Si ce monde est mort, l'incendie qui le dévore encore ne l'est pas... et s'excite de geysers ou d'explosions jusqu'au ciel où je prétend me promener.

Je suis si faible... et je lutte pour ne pas vaciller... ce ne sont plus que mes ailes qui portent ce corps que je laisse inerte. La douleur de la chaleur est immense, mon esprit ne doit pas céder à la douleur ou je chuterais pas dans les flammes. Je dois rester concentré sur ma matière noire et en maintenir la substance... un seul instant suffirait à me tuer. Une créature passe dans les cieux, des dizaines de fois plus imposantes que moi... et sans même me remarquer, un seul battement de ses ailes suffit à me balayé. Le genre qui te déracine un arbre en une seconde, impossible de lutter contre, de se mouvoir contre ça. Happé comme un vulgaire décombre par l'alizée, il n'y eut que le temps et le vide pour me ralentir... pour que finalement, je m'écrase quelque part.

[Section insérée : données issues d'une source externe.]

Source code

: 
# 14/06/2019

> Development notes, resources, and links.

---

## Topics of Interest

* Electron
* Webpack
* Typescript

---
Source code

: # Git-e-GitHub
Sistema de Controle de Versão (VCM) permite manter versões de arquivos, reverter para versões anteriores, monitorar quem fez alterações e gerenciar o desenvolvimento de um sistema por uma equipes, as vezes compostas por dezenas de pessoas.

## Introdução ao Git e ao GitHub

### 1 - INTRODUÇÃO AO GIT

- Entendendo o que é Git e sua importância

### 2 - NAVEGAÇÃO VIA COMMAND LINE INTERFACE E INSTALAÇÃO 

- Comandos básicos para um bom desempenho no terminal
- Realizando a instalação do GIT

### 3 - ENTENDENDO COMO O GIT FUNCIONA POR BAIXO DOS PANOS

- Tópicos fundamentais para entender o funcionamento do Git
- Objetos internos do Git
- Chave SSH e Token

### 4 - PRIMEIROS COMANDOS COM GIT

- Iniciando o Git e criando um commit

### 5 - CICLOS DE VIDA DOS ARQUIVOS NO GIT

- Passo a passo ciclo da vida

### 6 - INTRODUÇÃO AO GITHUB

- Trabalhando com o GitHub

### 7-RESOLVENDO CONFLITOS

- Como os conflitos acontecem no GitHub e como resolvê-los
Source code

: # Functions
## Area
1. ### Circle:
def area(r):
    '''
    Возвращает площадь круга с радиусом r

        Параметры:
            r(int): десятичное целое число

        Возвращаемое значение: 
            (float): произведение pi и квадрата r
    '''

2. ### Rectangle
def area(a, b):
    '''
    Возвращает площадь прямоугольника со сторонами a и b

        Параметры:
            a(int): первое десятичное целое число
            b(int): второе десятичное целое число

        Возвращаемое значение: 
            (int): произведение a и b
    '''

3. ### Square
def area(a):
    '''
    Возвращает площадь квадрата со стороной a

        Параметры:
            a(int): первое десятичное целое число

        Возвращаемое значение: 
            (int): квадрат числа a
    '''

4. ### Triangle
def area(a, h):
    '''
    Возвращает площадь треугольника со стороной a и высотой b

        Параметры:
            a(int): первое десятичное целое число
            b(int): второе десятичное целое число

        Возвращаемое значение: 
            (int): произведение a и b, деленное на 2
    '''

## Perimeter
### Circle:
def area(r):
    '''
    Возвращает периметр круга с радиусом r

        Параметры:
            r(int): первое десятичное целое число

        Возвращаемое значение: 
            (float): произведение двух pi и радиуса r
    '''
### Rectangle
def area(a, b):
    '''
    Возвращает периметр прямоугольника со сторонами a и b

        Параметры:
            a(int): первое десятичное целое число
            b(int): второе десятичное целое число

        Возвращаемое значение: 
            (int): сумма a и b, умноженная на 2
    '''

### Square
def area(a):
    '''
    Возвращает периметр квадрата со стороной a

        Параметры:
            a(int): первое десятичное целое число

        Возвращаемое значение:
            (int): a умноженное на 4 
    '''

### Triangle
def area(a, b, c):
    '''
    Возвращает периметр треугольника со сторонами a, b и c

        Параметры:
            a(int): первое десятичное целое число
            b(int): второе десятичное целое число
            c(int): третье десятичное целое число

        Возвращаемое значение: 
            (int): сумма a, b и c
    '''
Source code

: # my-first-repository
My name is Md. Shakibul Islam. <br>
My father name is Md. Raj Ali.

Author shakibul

Mon corps ne répond plus... mon esprit cède peu à peu à l'inconscience... et perdu dans le noir, je ne pense toujours qu'à ça... un cœur ! Que l'univers m'entende et me sustente ! Juste... juste une étincelle de lumière... mais on ne m'offre que les ténèbres. Cette agonie prendra-t-elle fin un jour ?! Je dois m'échapper de la fin des mondes... puisque rien n'apaisera ma faim ici... et je ne peux nier mon instinct de survie. Ce n'est pas tant de cet enfer que je suis prisonnier... ma nature de sans-cœur seul m'enchaine et m'empêche d'abandonner.

...

Combien de temps a-t-il fallu avant que je ne me relève ? Je n'en ai pas la moindre idée, j'ai perdu toute notion du temps... et malgré ma douleur, je dois continuer à errer. Si seulement je pouvais juste attendre la mort ou m'y précipiter... mais non, mes instincts me dominent. Sur le point de détailler le décor, quelque chose enveloppe mon visage et me plonge dans le noir absolu. Immédiatement, je porte mes griffes sur ma tête et me débarrasse du bout de papier qui continue de flotter. Je reste prostré, fasciné... et me sens si semblable à ce bout de papier qui flotte sans volonté. Je dois continuer même sans raison. Un jour ou l'autre, je trouverais de la lumière. Naïvement, on peut croire que j'espère... mais non, je suis simplement résigné comme tous ceux de ma race. Nous n'avons pas le choix de continuer... et si nous pourrions avoir de l'espoir, ça serait forcément du néant ou de la lumière. Pour nous, les ténèbres ne sont que vide et jamais ne nous suffisent.